◆ ABOUT THIS EXERCISE ◆
Look through the listing below for lines containing "next". State how many there are, and nothing else.
● ● ● ●
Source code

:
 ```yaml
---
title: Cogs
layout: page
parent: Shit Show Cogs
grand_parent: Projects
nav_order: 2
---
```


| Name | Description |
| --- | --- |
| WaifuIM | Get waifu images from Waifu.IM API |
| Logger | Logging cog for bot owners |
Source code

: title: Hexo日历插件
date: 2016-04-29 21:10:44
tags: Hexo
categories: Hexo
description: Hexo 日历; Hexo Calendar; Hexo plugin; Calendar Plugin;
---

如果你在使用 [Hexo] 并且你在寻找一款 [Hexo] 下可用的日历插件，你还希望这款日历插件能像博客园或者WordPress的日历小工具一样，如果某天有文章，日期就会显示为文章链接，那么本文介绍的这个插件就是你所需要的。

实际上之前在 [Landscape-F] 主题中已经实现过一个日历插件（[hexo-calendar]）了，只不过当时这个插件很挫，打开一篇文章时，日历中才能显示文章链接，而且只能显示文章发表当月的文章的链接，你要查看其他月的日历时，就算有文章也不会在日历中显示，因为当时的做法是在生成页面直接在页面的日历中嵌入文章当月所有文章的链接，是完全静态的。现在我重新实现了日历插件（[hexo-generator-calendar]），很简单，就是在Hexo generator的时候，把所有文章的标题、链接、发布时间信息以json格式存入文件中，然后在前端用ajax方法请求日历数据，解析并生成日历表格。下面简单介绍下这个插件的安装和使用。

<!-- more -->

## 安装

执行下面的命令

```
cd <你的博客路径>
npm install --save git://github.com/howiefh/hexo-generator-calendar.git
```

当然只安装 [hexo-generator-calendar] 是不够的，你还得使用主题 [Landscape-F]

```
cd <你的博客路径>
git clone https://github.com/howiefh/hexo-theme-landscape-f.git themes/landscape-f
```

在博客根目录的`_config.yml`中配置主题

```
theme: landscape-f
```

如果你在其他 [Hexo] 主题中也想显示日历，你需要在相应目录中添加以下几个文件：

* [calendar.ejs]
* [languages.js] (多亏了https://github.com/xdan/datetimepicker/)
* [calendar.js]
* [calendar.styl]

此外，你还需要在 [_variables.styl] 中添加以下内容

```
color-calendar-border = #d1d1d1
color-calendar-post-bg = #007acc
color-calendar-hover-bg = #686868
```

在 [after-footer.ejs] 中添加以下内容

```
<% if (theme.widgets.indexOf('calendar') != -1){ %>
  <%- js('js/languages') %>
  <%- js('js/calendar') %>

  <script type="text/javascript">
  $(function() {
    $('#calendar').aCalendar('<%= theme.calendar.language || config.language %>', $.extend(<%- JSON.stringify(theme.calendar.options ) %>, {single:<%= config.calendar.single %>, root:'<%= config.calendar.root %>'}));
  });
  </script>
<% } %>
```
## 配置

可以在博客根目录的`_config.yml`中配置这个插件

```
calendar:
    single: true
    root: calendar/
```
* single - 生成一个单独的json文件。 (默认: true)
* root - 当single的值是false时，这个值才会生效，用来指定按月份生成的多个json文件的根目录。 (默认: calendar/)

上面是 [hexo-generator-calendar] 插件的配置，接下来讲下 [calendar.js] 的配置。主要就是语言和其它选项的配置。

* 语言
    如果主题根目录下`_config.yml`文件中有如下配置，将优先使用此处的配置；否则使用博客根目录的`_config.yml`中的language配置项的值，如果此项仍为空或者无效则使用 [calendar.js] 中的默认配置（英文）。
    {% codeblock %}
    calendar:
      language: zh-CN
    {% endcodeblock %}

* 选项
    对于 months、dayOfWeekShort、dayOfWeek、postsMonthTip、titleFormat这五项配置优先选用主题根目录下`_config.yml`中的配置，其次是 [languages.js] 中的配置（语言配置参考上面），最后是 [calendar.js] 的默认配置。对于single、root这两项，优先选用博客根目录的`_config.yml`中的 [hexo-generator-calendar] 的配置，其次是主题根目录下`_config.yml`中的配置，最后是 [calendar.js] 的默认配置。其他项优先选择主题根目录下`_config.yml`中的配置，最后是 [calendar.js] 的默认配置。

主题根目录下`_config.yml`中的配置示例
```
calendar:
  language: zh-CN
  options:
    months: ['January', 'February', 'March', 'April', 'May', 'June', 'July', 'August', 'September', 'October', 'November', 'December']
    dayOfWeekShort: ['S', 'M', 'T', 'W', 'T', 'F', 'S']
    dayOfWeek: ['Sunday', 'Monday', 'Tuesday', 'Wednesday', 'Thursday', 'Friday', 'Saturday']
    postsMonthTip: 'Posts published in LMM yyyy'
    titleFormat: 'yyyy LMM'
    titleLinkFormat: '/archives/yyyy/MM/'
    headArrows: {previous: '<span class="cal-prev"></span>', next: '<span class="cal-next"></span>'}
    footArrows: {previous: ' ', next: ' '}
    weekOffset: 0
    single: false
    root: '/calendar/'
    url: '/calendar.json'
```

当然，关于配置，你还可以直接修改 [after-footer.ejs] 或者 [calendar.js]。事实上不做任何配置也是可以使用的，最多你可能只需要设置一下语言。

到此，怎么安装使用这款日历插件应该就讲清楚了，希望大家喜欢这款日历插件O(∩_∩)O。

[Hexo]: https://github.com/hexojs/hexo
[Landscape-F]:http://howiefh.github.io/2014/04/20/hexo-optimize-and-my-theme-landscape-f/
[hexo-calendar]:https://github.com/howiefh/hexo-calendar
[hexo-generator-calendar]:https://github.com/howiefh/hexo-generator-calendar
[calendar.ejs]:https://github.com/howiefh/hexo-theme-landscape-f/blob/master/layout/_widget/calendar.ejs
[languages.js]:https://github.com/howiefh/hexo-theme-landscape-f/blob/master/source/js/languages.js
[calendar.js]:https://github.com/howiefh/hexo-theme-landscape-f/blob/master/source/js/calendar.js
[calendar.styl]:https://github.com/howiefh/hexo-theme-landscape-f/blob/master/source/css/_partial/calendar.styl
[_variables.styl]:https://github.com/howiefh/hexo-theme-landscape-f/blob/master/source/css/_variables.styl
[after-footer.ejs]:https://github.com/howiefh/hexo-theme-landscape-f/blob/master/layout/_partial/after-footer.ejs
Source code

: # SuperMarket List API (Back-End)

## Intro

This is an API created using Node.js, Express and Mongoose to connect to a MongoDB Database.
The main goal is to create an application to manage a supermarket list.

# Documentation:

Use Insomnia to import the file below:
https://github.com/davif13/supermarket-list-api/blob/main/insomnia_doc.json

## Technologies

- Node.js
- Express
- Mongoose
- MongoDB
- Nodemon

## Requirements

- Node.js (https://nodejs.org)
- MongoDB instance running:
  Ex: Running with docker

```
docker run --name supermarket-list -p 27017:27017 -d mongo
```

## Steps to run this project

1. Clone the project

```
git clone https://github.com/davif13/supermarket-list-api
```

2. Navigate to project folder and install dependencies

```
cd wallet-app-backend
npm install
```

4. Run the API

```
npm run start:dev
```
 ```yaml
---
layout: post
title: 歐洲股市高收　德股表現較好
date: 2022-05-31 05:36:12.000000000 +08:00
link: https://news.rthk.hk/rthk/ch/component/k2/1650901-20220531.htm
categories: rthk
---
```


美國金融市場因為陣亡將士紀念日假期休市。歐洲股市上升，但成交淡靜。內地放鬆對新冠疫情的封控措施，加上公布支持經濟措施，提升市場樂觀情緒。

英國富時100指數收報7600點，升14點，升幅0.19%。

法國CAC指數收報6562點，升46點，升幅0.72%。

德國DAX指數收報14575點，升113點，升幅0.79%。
● ● ● ●
◆ RESULT OF THE TASK ◆
2